This seems to be getting pretty normal these days as another annoucement in the wordPress community publishes another backDoor found inside a wordPress plugin. The plugin is now removed from the repos.
The plugin backDoor
So the plugin was sold back a few months ago in September and was set up for a backDoor on sites. BestWebSoft sold the Captcha plugin to Simply WordPress on September 5th. The new owner published the plugin version 4.3.7. This version contained the malicious code. The code would connect the site SimplyWordPress.net and download the plugin and update the malicious package, this package would install a backdoor on your site.
How did they do it
The backDoor then creates a session ID which is usually the default admin ID and set the sessions and cookies, then it would delete itself.
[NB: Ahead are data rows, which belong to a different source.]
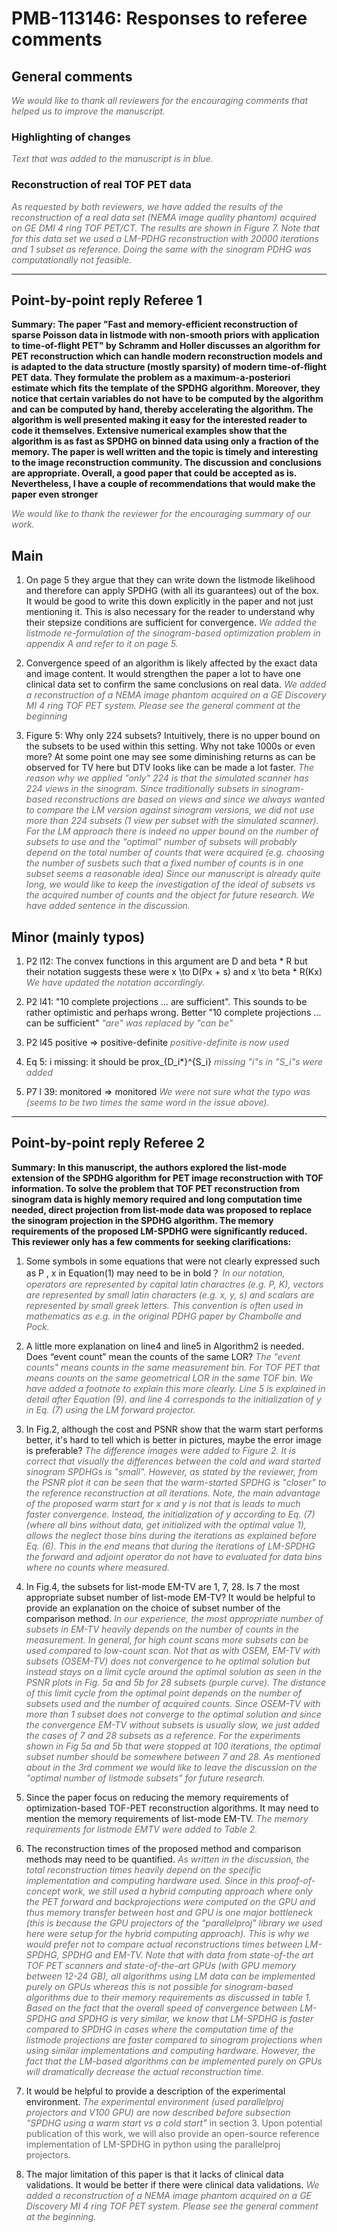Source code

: # PMB-113146: Responses to referee comments

## General comments
<span style="color:dimgray">*We would like to thank all reviewers for the encouraging comments that helped us to improve the manuscript.*</span>

### Highlighting of changes
<span style="color:dimgray">*Text that was added to the manuscript is in blue.*</span>

### Reconstruction of real TOF PET data
<span style="color:dimgray">*As requested by both reviewers, we have added the results of the reconstruction of a real data set (NEMA image quality phantom) acquired on GE DMI 4 ring TOF PET/CT. The results are shown in Figure 7. Note that for this data set we used a LM-PDHG reconstruction with 20000 iterations and 1 subset as reference. Doing the same with the sinogram PDHG was computationally not feasible.*</span>


* * *

## Point-by-point reply Referee 1

**Summary: The paper "Fast and memory-efficient reconstruction of sparse Poisson data in listmode with non-smooth priors with application to time-of-flight PET" by Schramm and Holler discusses an algorithm for PET reconstruction which can handle modern reconstruction models and is adapted to the data structure (mostly sparsity) of modern time-of-flight PET data. They formulate the problem as a maximum-a-posteriori estimate which fits the template of the SPDHG algorithm. Moreover, they notice that certain variables do not have to be computed by the algorithm and can be computed by hand, thereby accelerating the algorithm. The algorithm is well presented making it easy for the interested reader to code it themselves. Extensive numerical examples show that the algorithm is as fast as SPDHG on binned data using only a fraction of the memory. The paper is well written and the topic is timely and interesting to the image reconstruction community. The discussion and conclusions are appropriate. Overall, a good paper that could be accepted as is. Nevertheless, I have a couple of recommendations that would make the paper even stronger**

<span style="color:dimgray">*We would like to thank the reviewer for the encouraging summary of our work.*</span>

## Main
1. On page 5 they argue that they can write down the listmode likelihood and therefore can apply SPDHG (with all its guarantees) out of the box. It would be good to write this down explicitly in the paper and not just mentioning it. This is also necessary for the reader to understand why their stepsize conditions are sufficient for convergence.
<span style="color:dimgray">*We added the listmode re-formulation of the sinogram-based optimization problem in appendix A and refer to it on page 5.*</span>

2. Convergence speed of an algorithm is likely affected by the exact data and image content. It would strengthen the paper a lot to have one clinical data set to confirm the same conclusions on real data. 
<span style="color:dimgray">*We added a reconstruction of a NEMA image phantom acquired on a GE Discovery MI 4 ring TOF PET system. Please see the general comment at the beginning*</span>

3. Figure 5: Why only 224 subsets? Intuitively, there is no upper bound on the subsets to be used within this setting. Why not take 1000s or even more? At some point one may see some diminishing returns as can be observed for TV here but DTV looks like can be made a lot faster.
<span style="color:dimgray">*The reason why we applied "only" 224 is that the simulated scanner has 224 views in the sinogram. Since traditionally subsets in sinogram-based reconstructions are based on views and since we always wanted to compare the LM version against sinogram versions, we did not use more than 224 subsets (1 view per subset with the simulated scanner). For the LM approach there is indeed no upper bound on the number of subsets to use and the "optimal" number of subsets will probably depend on the total number of counts that were acquired (e.g. choosing the number of susbets such that a fixed number of counts is in one subset seems a reasonable idea) Since our manuscript is already quite long, we would like to keep the investigation of the ideal of subsets vs the acquired number of counts and the object for future research. We have added sentence in the discussion.*</span>

## Minor (mainly typos)

1. P2 l12: The convex functions in this argument are D and beta * R but their notation suggests these were x \to D(Px + s) and x \to beta * R(Kx)
<span style="color:dimgray">*We have updated the notation accordingly.*</span>

2. P2 l41: "10 complete projections … are sufficient". This sounds to be rather optimistic and perhaps wrong. Better "10 complete projections … can be sufficient"
<span style="color:dimgray">*"are" was replaced by "can be"*</span>

3. P2 l45 positive => positive-definite
<span style="color:dimgray">*positive-definite is now used*</span>

4. Eq 5: i missing: it should be prox_{D_i\*}^{S_i}
<span style="color:dimgray">*missing "i"s in "S_i"s were added*</span>

5. P7 l 39: monitored => monitored
<span style="color:dimgray">*We were not sure what the typo was (seems to be two times the same word in the issue above).*</span>

***

## Point-by-point reply Referee 2

**Summary: In this manuscript, the authors explored the list-mode extension of the SPDHG algorithm for PET image reconstruction with TOF information. To solve the problem that TOF PET reconstruction from sinogram data is highly memory required and long computation time needed, direct projection from list-mode data was proposed to replace the sinogram projection in the SPDHG algorithm. The memory requirements of the proposed LM-SPDHG were significantly reduced. This reviewer only has a few comments for seeking clarifications:**

1. Some symbols in some equations that were not clearly expressed such as P , x   in Equation(1)  may need to be in bold？
<span style="color:dimgray">*In our notation, operators are represented by capital latin charactres (e.g. P, K), vectors are represented by small latin characters (e.g. x, y, s) and scalars are represented by small greek letters. This convention is often used in mathematics as e.g. in the original PDHG paper by Chambolle and Pock.*</span>

2. A little more explanation on line4 and line5 in Algorithm2 is needed. Does “event count” mean the counts of the same LOR?
<span style="color:dimgray">*The "event counts" means counts in the same measurement bin. For TOF PET that means counts on the same geometrical LOR in the same TOF bin. We have added a footnote to explain this more clearly. Line 5 is explained in detail after Equation (9). and line 4 corresponds to the initialization of y in Eq. (7) using the LM forward projector.*</span>

3. In Fig.2, although the cost and PSNR show that the warm start performs better, it's hard to tell which is better in pictures, maybe the error image is preferable?
<span style="color:dimgray">*The difference images were added to Figure 2. It is correct that visually the differences between the cold and ward started sinogram SPDHGs is "small". However, as stated by the reviewer, from the PSNR plot it can be seen that the warm-started SPDHG is "closer" to the reference reconstruction at all iterations. Note, the main advantage of the proposed warm start for x and y is not that is leads to much faster convergence. Instead, the initialization of y according to Eq. (7) (where all bins without data, get initialized with the optimal value 1), allows the neglect those bins during the iterations as explained before Eq. (6). This in the end means that during the iterations of LM-SPDHG the forward and adjoint operator do not have to evaluated for data bins where no counts where measured.*</span>

4. In Fig.4, the subsets for list-mode EM-TV are 1, 7, 28. Is 7 the most appropriate subset number of list-mode EM-TV? It would be helpful to provide an explanation on the choice of subset number of the comparison method.
<span style="color:dimgray">*In our experience, the most appropriate number of subsets in EM-TV heavily depends on the number of counts in the measurement. In general, for high count scans more subsets can be used compared to low-count scan. Not that as with OSEM, EM-TV with subsets (OSEM-TV) does not convergence to he optimal solution but instead stays on a limit cycle around the optimal solution as seen in the PSNR plots in Fig. 5a and 5b for 28 subsets (purple curve). The distance of this limit cycle from the optimal point depends on the number of subsets used and the number of acquired counts. Since OSEM-TV with more than 1 subset does not converge to the optimal solution and since the convergence EM-TV without subsets is usually slow, we just added the cases of 7 and 28 subsets as a reference. For the experiments shown in Fig 5a and 5b that were stopped at 100 iterations, the optimal subset number should be somewhere between 7 and 28. As mentioned about in the 3rd comment we would like to leave the discussion on the "optimal number of listmode subsets" for future research.*</span>

5. Since the paper focus on reducing the memory requirements of optimization-based TOF-PET reconstruction algorithms. It may need to mention the memory requirements of list-mode EM-TV.
<span style="color:dimgray">*The memory requirements for listmode EMTV were added to Table 2.*</span>

6. The reconstruction times of the proposed method and comparison methods may need to be quantified.
<span style="color:dimgray">*As written in the discussion, the total reconstruction times heavily depend on the specific implementation and computing hardware used. Since in this proof-of-concept work, we still used a hybrid computing approach where only the PET forward and backprojections were computed on the GPU and thus memory transfer between host and GPU is one major bottleneck (this is because the GPU projectors of the "parallelproj" library we used here were setup for the hybrid computing approach). This is why we would prefer not to compare actual reconstructions times between LM-SPDHG, SPDHG and EM-TV. Note that with data from state-of-the art TOF PET scanners and state-of-the-art GPUs (with GPU memory between 12-24 GB), all algorithms using LM data can be implemented purely on GPUs whereas this is not possible for sinogram-based algorithms due to their memory requirements as discussed in table 1. Based on the fact that the overall speed of convergence between LM-SPDHG and SPDHG is very similar, we know that LM-SPDHG is faster compared to SPDHG in cases where the computation time of the listmode projections are faster compared to sinogram projections when using similar implementations and computing hardware. However, the fact that the LM-based algorithms can be implemented purely on GPUs will dramatically decrease the actual reconstruction time.*</span>

7. It would be helpful to provide a description of the experimental environment.
<span style="color:dimgray">*The experimental environment (used parallelproj projectors and V100 GPU) are now described before subsection "SPDHG using a warm start vs a cold start"* in section 3. Upon potential publication of this work, we will also provide an open-source reference implementation of LM-SPDHG in python using the parallelproj projectors.</span>

8. The major limitation of this paper is that it lacks of clinical data validations. It would be better if there were clinical data validations.
<span style="color:dimgray">*We added a reconstruction of a NEMA image phantom acquired on a GE Discovery MI 4 ring TOF PET system. Please see the general comment at the beginning.*</span>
Anyone with the admin ID had access and could trigger the code. The attacker was fancy and had code that would remove any traces of the backDoor as a way to erase his tracks.
It could have never been noticed
The only way this was noticed was by a copy right claim the hacker forgot to attend to. This backDoor would have went unoticed and the hacker could have had his way with all the sites that downloaded his plugin.
WordPress takes over the code
Since the bad plugin was found by mistake WordPress has removed the plugin, If you used this Captcha plugin go back and check to see if you used this code. There is a list I think that the plug in was also listed under. Here is a list I found online:
- Covert me Popup
- Death To Comments
- Human Captcha
- Smart Recaptcha
- Social Exchange
This is not the first time the Author has been caught. They have been recorded as doing this before.